Once the action of the novel moves forward and leaves Terry’s dalliance with a 19 year old tourist from New Zealand more or less behind, it grows in appeal, at least to me.  Although he had retired, he entered a local race to impress the girl and, as a result of this and some other events, finds himself slated to help his young protegee in the opening weeks of the Tour de France.  Terry figures that he will ride the opening flat stages to help Romain, who is an awesome climber but timid in the rough and tumble of a pack sprint finish, and drop out once the race hits the big mountains.

The plan works well at first, with Romain sitting well when the Pyrenees rear up.  However, when a fortuitous accident and a doping scandal thrust Terry into the yellow jersey with a fifteen minute lead, the plan disintegrates.  The team owners are furious that this old man is threatening the status of their young star.  The young star, meanwhile, agrees to help his mentor win the whole race, further infuriating the big brass.  The last several chapters are detailed descriptions of the race stages unfolding, with Terry’s lead slipping every day, and more and more pain and trauma at every rise in the road.  Not only must Terry battle his main rival on the raod, but he must also fight off attempts by his team’s sponsors to sabotage his chances.  I found my palms sweating as I read about the attacks, counter-attacks, and team strategies being played out.  I could feel the tension of the race, and Hurne’s account made me think of my own race reports.

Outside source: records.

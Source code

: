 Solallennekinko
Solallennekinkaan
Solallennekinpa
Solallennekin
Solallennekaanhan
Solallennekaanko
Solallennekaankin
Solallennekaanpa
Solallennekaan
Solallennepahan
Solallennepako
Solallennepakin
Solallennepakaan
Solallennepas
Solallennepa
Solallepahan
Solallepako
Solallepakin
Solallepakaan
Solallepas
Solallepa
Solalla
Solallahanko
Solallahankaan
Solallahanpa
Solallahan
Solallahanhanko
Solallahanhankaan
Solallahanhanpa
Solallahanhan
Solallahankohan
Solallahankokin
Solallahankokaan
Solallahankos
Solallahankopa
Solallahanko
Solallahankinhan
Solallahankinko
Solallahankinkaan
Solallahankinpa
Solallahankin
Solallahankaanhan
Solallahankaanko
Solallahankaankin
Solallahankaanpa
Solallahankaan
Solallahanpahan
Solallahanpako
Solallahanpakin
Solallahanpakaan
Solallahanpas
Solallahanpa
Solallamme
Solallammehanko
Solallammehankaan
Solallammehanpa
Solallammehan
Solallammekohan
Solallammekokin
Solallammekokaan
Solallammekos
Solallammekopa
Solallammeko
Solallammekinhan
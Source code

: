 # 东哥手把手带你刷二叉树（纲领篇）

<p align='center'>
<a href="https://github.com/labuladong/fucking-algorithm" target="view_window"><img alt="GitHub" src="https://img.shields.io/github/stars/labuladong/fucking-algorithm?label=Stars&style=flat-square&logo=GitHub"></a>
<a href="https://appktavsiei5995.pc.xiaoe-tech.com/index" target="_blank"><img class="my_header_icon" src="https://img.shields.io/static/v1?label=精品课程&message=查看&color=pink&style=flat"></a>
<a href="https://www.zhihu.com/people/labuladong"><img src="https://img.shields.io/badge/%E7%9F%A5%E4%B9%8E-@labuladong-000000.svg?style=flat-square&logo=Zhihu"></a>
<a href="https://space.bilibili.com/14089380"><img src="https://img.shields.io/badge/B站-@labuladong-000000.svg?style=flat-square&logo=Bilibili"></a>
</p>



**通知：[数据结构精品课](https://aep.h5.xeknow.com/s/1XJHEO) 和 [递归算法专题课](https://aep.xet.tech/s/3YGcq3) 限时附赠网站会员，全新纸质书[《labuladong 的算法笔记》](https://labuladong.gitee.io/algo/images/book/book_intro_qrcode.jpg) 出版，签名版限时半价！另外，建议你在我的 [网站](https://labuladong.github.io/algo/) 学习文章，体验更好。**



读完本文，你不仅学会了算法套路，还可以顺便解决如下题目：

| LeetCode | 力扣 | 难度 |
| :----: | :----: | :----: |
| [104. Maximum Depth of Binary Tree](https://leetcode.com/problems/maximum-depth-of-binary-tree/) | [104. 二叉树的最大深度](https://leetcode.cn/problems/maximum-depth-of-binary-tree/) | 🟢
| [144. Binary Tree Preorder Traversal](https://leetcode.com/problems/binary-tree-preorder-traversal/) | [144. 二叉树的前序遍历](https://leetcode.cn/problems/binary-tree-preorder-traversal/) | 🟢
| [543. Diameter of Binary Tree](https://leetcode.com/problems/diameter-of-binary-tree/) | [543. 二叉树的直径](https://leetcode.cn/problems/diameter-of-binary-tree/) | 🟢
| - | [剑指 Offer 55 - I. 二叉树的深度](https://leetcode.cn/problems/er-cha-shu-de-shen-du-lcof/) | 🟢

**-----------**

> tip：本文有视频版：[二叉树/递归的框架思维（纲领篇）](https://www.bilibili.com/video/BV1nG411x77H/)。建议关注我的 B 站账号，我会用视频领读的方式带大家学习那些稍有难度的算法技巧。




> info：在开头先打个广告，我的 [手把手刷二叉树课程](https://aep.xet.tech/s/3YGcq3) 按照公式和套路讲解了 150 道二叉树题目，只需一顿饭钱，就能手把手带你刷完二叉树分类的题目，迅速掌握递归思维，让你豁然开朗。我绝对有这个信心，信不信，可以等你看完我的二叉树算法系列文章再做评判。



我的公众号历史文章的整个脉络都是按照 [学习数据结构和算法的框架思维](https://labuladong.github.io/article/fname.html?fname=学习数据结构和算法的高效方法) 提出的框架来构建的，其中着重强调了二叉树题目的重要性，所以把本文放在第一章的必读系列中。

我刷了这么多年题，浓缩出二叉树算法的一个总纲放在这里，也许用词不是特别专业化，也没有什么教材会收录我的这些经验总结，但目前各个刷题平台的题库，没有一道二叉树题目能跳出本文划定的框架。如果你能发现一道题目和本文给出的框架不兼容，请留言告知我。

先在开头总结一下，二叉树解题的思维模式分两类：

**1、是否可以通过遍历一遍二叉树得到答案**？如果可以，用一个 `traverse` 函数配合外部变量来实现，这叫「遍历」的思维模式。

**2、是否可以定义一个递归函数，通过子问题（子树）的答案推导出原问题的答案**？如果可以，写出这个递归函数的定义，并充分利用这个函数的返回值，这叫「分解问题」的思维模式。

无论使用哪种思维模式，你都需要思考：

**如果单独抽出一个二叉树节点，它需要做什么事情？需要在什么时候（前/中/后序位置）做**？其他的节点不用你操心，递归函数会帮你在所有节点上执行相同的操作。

However, Hurne seems to get as tired as his hero, or he decides to toss in the proverbial towel.  The last chapter is a frustrating, opaque, and rushed mess, where he wraps up everything too neatly and too quickly for any satisfaction.  Still, I have to recommend the novel for the great race scenes.  Anyone who has seriously watched a race unfold or has tried to strategize in the middle of the peloton will appreciate and see the grace and excitement of racing in Hurne’s workmanlike prose.